Je ne crois pas non plus à la théorie du pivot vers l'Asie. Les responsables de l'administration parlent plutôt désormais de « rebalancing », de rééquilibrage. Il est crucial pour eux de rester présents au Moyen-Orient, non plus pour sécuriser leur approvisionnement énergétique, mais pour pouvoir jouer sur l'approvisionnement de leurs rivaux ou de leurs challengers de demain, les Chinois ou les Indiens.

Je n'ai pas parlé de l'Europe, car elle n'a pas pour l'instant de vision commune et consolidée sur le Moyen-Orient. Les pays latins ou de l'Europe du sud ont chacun leur propre stratégie. L'Allemagne a une stratégie commerciale.
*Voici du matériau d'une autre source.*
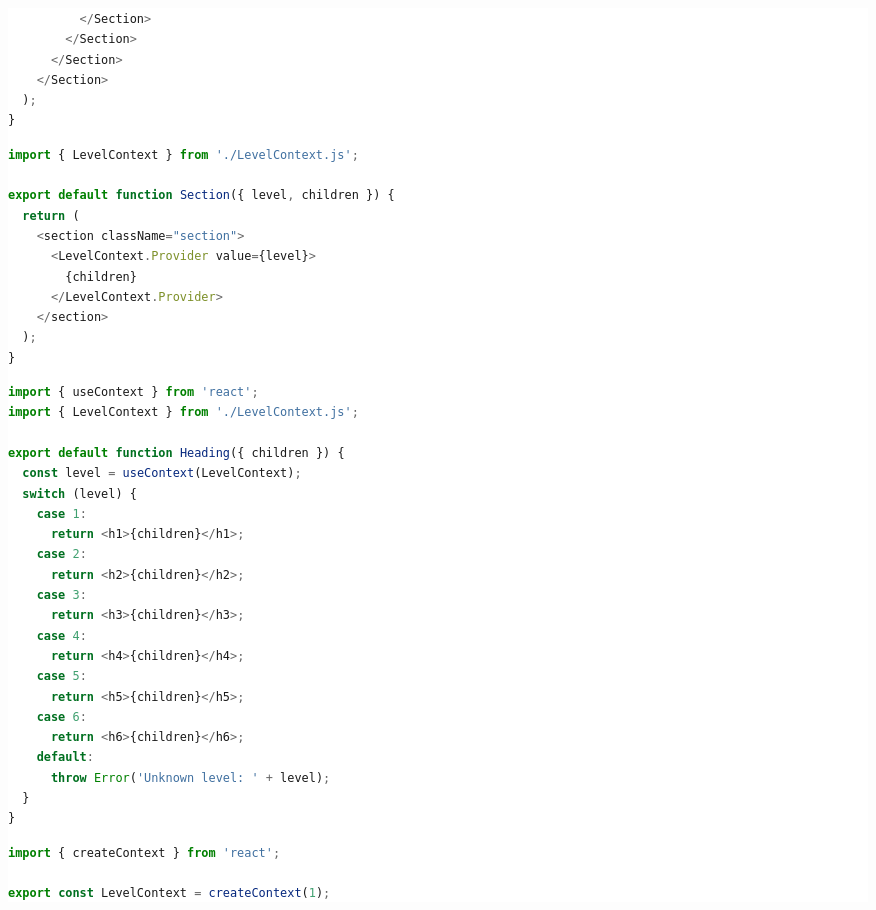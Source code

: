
 ```js
          </Section>
        </Section>
      </Section>
    </Section>
  );
}
```

```js Section.js
import { LevelContext } from './LevelContext.js';

export default function Section({ level, children }) {
  return (
    <section className="section">
      <LevelContext.Provider value={level}>
        {children}
      </LevelContext.Provider>
    </section>
  );
}
```

```js Heading.js
import { useContext } from 'react';
import { LevelContext } from './LevelContext.js';

export default function Heading({ children }) {
  const level = useContext(LevelContext);
  switch (level) {
    case 1:
      return <h1>{children}</h1>;
    case 2:
      return <h2>{children}</h2>;
    case 3:
      return <h3>{children}</h3>;
    case 4:
      return <h4>{children}</h4>;
    case 5:
      return <h5>{children}</h5>;
    case 6:
      return <h6>{children}</h6>;
    default:
      throw Error('Unknown level: ' + level);
  }
}
```

```js LevelContext.js
import { createContext } from 'react';

export const LevelContext = createContext(1);
```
Pour les Britanniques, le Moyen-Orient est essentiellement un axe de passage vers l'océan indien, l'Australie et l'Asie du Sud-est. Le problème est que les Européens regardent tous dans des directions différentes. La logique voudrait qu'il y ait un certain partage des tâches et qu'un groupe d'États européens se sentant concernés par l'avenir de cette région unissent leurs forces et mettent en oeuvre une stratégie vis-à-vis de cette région.

En Turquie, la stratégie de M. Erdogan est de rester au pouvoir jusqu'en 2023, année du centième anniversaire de la République turque, afin de pouvoir se présenter comme l'homme le plus important de Turquie à égalité avec Mustafa Kemal Atatürk. Son problème est qu'il lui faut donner des gages aux Américains et aux Russes, en maintenant des relations correctes avec l'Iran.

Aujourd'hui, le pouvoir turc va devoir gérer le retrait des djihadistes d'Idlib et de la région frontalière nord. Je suis intimement persuadé qu'il y a eu une entente du régime syrien, des Russes et des Iraniens pour faire rentrer les Turcs chez eux. Cela ne se fera pas à brève échéance, sachant que des élections cruciales pour M. Erdogan auront lieu en 2019. On peut penser que M. Erdogan a négocié un délai de six mois. Il verra ensuite comment gérer le retrait d'Idlib et intégrer les milices actives à la frontière syrienne. Il fera face au même problème que le gouvernement israélien en 2000 quand il lui a fallu gérer le retrait de la milice du Liban-sud, composée de chrétiens et de chiites.

En Syrie, je pense qu'on va vers des zones d'influence - une zone russe, une zone iranienne, une zone kurde, une zone du régime - et une fiction d'unité territoriale.

Nous n'avons évidemment pas de preuve d'une reprise du dialogue entre l'Iran et Israël, mais nous pensons qu'elle a eu lieu. M. Netanyahou était présent à Oman à la fin de 2018. Or c'est à Oman que tout le monde discute avec les Iraniens. M. Netanyahou ne veut évidemment pas le reconnaître politiquement, d'autant moins qu'il connaît des difficultés judiciaires et qu'il vise une réélection. Les Irakiens jouent peut-être également un rôle d'intermédiaire. Des délégations irakiennes se sont rendues en Israël récemment. Or les Irakiens n'ont rien à refuser aux Iraniens. On peut également imaginer des canaux de discussion avec des pays européens ou la Suisse, mais aussi avec la Russie. Toutefois, les Israéliens et les Iraniens se méfient des Russes et ont intérêt à discuter directement.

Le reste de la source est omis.